Many were former premiership teammates at Richmond and Bourke said the conversation was easy and animated.
"We just picked off where we'd last been. We share this bond, always have, always will," he said.
Having played in five flags in his 300-game career, Bourke said September had always been one of his happiest months and to win five and lose only one of his six Grand Finals was a privilege.
"We always put high expectations on ourselves and I don't think we entered any of them as underdogs," he said.
"It was always a joy to win them.
"Early on it was particularly exhilarating and exciting, but as I grew older and more responsible the pressure and sense of expectation ramped up.
"It took me a long time to handle that sort of pressure, but it's one of the few things you grow better at."
Bourke was on a wing in his first three flags, a frontliner in the most fabled centre line of all: Bourke, Bill Barrot and Dick Clay.
He said both were superb players, especially Barrot come finals.
"He was such an enigma. Go out to the Western Oval in the height of winter when it was eight or nine degrees and the ground was inch deep with mud, Billy wouldn't want to know," he said.
"But come September when the sun was shining and he was at the MCG in front of a big crowd, he was absolutely electrifying."
Bourke said playing on the wing in his day didn't carry the same responsibility as now.
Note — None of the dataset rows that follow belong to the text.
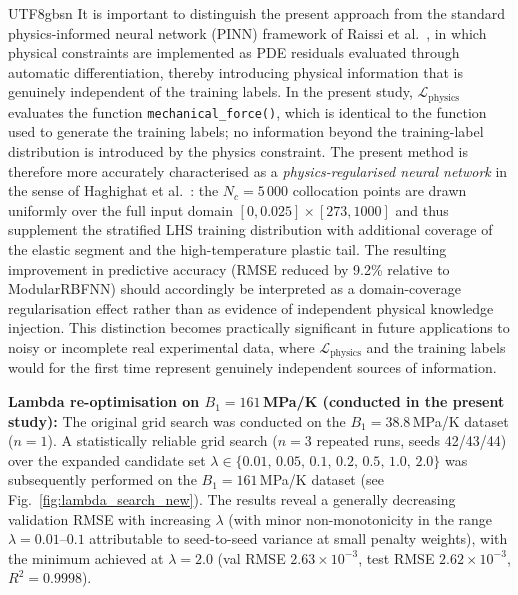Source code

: \documentclass[a4paper,12pt]{report}
\newcommand{\Lphys}{\mathcal{L}_{\text{physics}}}
\begin{document}
\begin{CJK}{UTF8}{gbsn}
It is important to distinguish the present approach from the standard
physics-informed neural network (PINN) framework of Raissi et al.~\cite{raissi2019},
in which physical constraints are implemented as PDE residuals evaluated through
automatic differentiation, thereby introducing physical information that is genuinely
independent of the training labels. In the present study, $\Lphys$ evaluates the
function \texttt{mechanical\_force()}, which is identical to the function used to
generate the training labels; no information beyond the training-label distribution
is introduced by the physics constraint. The present method is therefore more accurately
characterised as a \emph{physics-regularised neural network} in the sense of
Haghighat et al.~\cite{haghighat2021physics}: the $N_c = 5\,000$ collocation points
are drawn uniformly over the full input domain $[0,0.025]\times[273,1000]$ and thus
supplement the stratified LHS training distribution with additional coverage of the
elastic segment and the high-temperature plastic tail. The resulting improvement in
predictive accuracy (RMSE reduced by 9.2\% relative to ModularRBFNN) should accordingly
be interpreted as a domain-coverage regularisation effect rather than as evidence of
independent physical knowledge injection. This distinction becomes practically
significant in future applications to noisy or incomplete real experimental data,
where $\Lphys$ and the training labels would for the first time represent genuinely
independent sources of information.

\textbf{Lambda re-optimisation on $B_1 = 161$\,MPa/K (conducted in the present study):}
The original grid search was conducted on the $B_1 = 38.8$\,MPa/K dataset ($n=1$).
A statistically reliable grid search ($n = 3$ repeated runs, seeds 42/43/44) over the
expanded candidate set $\lambda \in \{0.01,\,0.05,\,0.1,\,0.2,\,0.5,\,1.0,\,2.0\}$
was subsequently performed on the $B_1 = 161$\,MPa/K dataset
(see Fig.~\ref{fig:lambda_search_new}). The results reveal a generally decreasing
validation RMSE with increasing $\lambda$ (with minor non-monotonicity in the range
$\lambda = 0.01$--$0.1$ attributable to seed-to-seed variance at small penalty weights),
with the minimum achieved at $\lambda = 2.0$ (val RMSE $2.63 \times 10^{-3}$, test RMSE
$2.62 \times 10^{-3}$, $R^2 = 0.9998$).


\end{CJK}
\end{document}

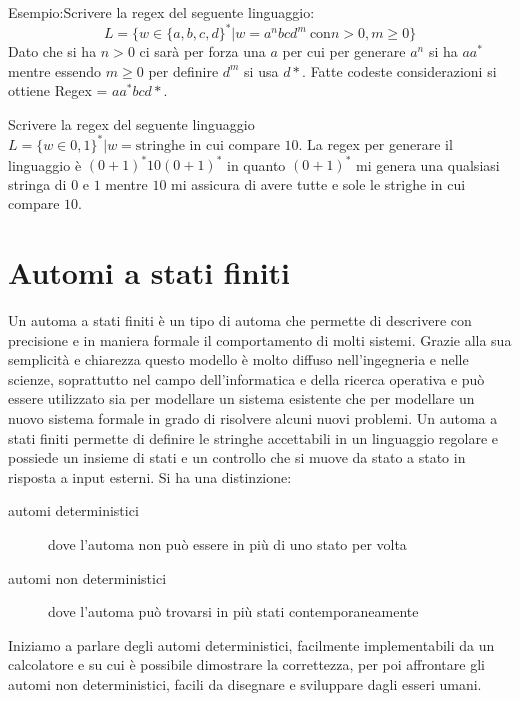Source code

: \documentclass[a4paper]{book}
\theoremstyle{definition}%
\begin{document}
Esempio:Scrivere la regex del seguente linguaggio:
\[ L = \{ w \in \{a,b,c,d\}^* | w = a^n bcd^m \ \text{con} n > 0, m\geq 0\} \]
Dato che si ha $n > 0$ ci sarà per forza una $a$ per cui per generare $a^n$ si ha $aa^*$ mentre essendo $m \geq 0$ per
definire $d^m$ si usa $d*$.\newline
Fatte codeste considerazioni si ottiene Regex = $aa^*bcd*$.

Scrivere la regex del seguente linguaggio $L = \{ w \in {0,1\}^* | w = \text{stringhe in cui compare 10}}$.\newline
  La regex per generare il linguaggio è $(0+1)^*10(0+1)^*$ in quanto $(0+1)^*$ mi genera una qualsiasi stringa di $0$ e $1$ mentre
  $10$ mi assicura di avere tutte e sole le strighe in cui compare $10$.

\chapter{Automi a stati finiti}
Un automa a stati finiti è un tipo di automa che permette di descrivere con precisione e in maniera formale il comportamento di molti sistemi.\newline
Grazie alla sua semplicità e chiarezza questo modello è molto diffuso nell'ingegneria e nelle scienze, soprattutto nel campo dell'informatica
 e della ricerca operativa e può essere utilizzato sia per modellare un sistema esistente
  che per modellare un nuovo sistema formale in grado di risolvere alcuni nuovi problemi.
Un automa a stati finiti permette di definire le stringhe accettabili in un linguaggio regolare
e possiede un insieme di stati e un controllo che si muove da stato a stato in risposta a input esterni.\newline
 Si ha una distinzione:
\begin{description}
\item [automi deterministici] dove l'automa non può essere in più di uno stato per volta
\item [automi non deterministici] dove l'automa può trovarsi in più stati contemporaneamente
\end{description}
Iniziamo a parlare degli automi deterministici, facilmente implementabili da un calcolatore
e su cui è possibile dimostrare la correttezza, per poi affrontare gli automi non deterministici,
facili da disegnare e sviluppare dagli esseri umani.
\end{document}
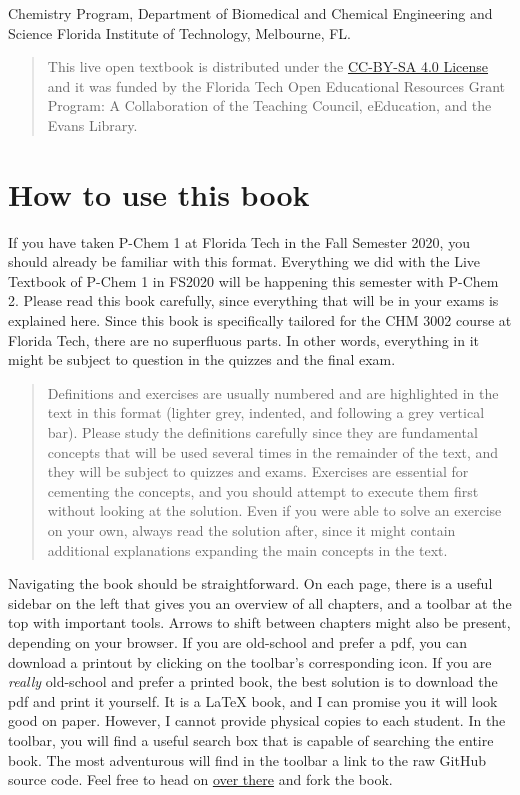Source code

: \documentclass[
  9pt,
]{extbook}
\theoremstyle{definition}
\theoremstyle{definition}
\theoremstyle{definition}
\theoremstyle{remark}
\begin{document}
Chemistry Program, Department of Biomedical and Chemical Engineering and Science
Florida Institute of Technology, Melbourne, FL.

\begin{quote}
This live open textbook is distributed under the \href{https://creativecommons.org/licenses/by-sa/4.0/}{CC-BY-SA 4.0 License} and it was funded by the Florida Tech Open Educational Resources Grant Program: A Collaboration of the Teaching Council, eEducation, and the Evans Library.
\end{quote}

\hypertarget{how-to-use-this-book}{%
\section*{How to use this book}\label{how-to-use-this-book}}

If you have taken P-Chem 1 at Florida Tech in the Fall Semester 2020, you should already be familiar with this format. Everything we did with the Live Textbook of P-Chem 1 in FS2020 will be happening this semester with P-Chem 2. Please read this book carefully, since everything that will be in your exams is explained here.
Since this book is specifically tailored for the CHM 3002 course at Florida Tech, there are no superfluous parts. In other words, everything in it might be subject to question in the quizzes and the final exam.

\begin{quote}
Definitions and exercises are usually numbered and are highlighted in the text in this format (lighter grey, indented, and following a grey vertical bar). Please study the definitions carefully since they are fundamental concepts that will be used several times in the remainder of the text, and they will be subject to quizzes and exams. Exercises are essential for cementing the concepts, and you should attempt to execute them first without looking at the solution. Even if you were able to solve an exercise on your own, always read the solution after, since it might contain additional explanations expanding the main concepts in the text.
\end{quote}

Navigating the book should be straightforward. On each page, there is a useful sidebar on the left that gives you an overview of all chapters, and a toolbar at the top with important tools. Arrows to shift between chapters might also be present, depending on your browser. If you are old-school and prefer a pdf, you can download a printout by clicking on the toolbar's corresponding icon. If you are \emph{really} old-school and prefer a printed book, the best solution is to download the pdf and print it yourself. It is a LaTeX book, and I can promise you it will look good on paper. However, I cannot provide physical copies to each student. In the toolbar, you will find a useful search box that is capable of searching the entire book. The most adventurous will find in the toolbar a link to the raw GitHub source code. Feel free to head on \href{https://github.com/peverati/PChem2}{over there} and fork the book.
\end{document}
"It wasn't such a game-turning position as was playing say at full-back or centre half-back," he said.
"If your man happened to get best on the ground, which happened to me (Carlton's Brian Quirk in 1969) we didn't necessarily lose.
"But if you're full-back and your man gets best man afield, you're history. It means he's kicked a bag and you've lost. That's where the pressure comes from."
Bourke said he was outplayed in the 1969 Grand Final, but the end result - Richmond by 25 points - was everything.
"Winning grand finals are one of the few things in your life where you can say: 'Well that's finished,' " he said.
"It's a closed book; as (another premiership Tiger) Michael Green would say to us: 'Time to move on.'
"Hopefully you've done well and contributed, but win or lose, it's over. In our case back then we'd been working since January. It was time to have a few weeks to yourself before it all started again."
The latest star of the popular Toyota Great Moments advertisements, Bourke said the last of his five flags, in 1980, was probably the most special.
"It was the time when my physical prowess had waned," he said.
"It was more about experience and doing the job.
"Teams which win grand finals don't do it by accident. At that time we had very good leadership within the groups and a team within the team with people like Mick Malthouse and Emmett Dunne helping to marshal the younger ones like 'Smithy' (Terry Smith), (Greg) Strachan and Stephen Mount.
"We all looked after each other.
"It was a fantastic experience and a fantastic year. I reckon we oldies needed them more than they needed us. To win that year (1980) was like a dream come true.
"In my heart of hearts, I suspected my time in having another opportunity to be part of a premiership team was long gone."
Bourke said the back-to-back flag teams of 1973-74 were more of a relief than anything else.